START DATA SUPPLIED

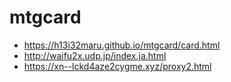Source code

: # mtgcard
- https://h13i32maru.github.io/mtgcard/card.html
- http://waifu2x.udp.jp/index.ja.html
- https://xn--lckd4aze2cygme.xyz/proxy2.html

END DATA SUPPLIED

AIM OF THE TASK: Repeat every entry above exactly; images stay out of the copy.

RESPONSE:
Source code

: # mtgcard
- https://h13i32maru.github.io/mtgcard/card.html
- http://waifu2x.udp.jp/index.ja.html
- https://xn--lckd4aze2cygme.xyz/proxy2.html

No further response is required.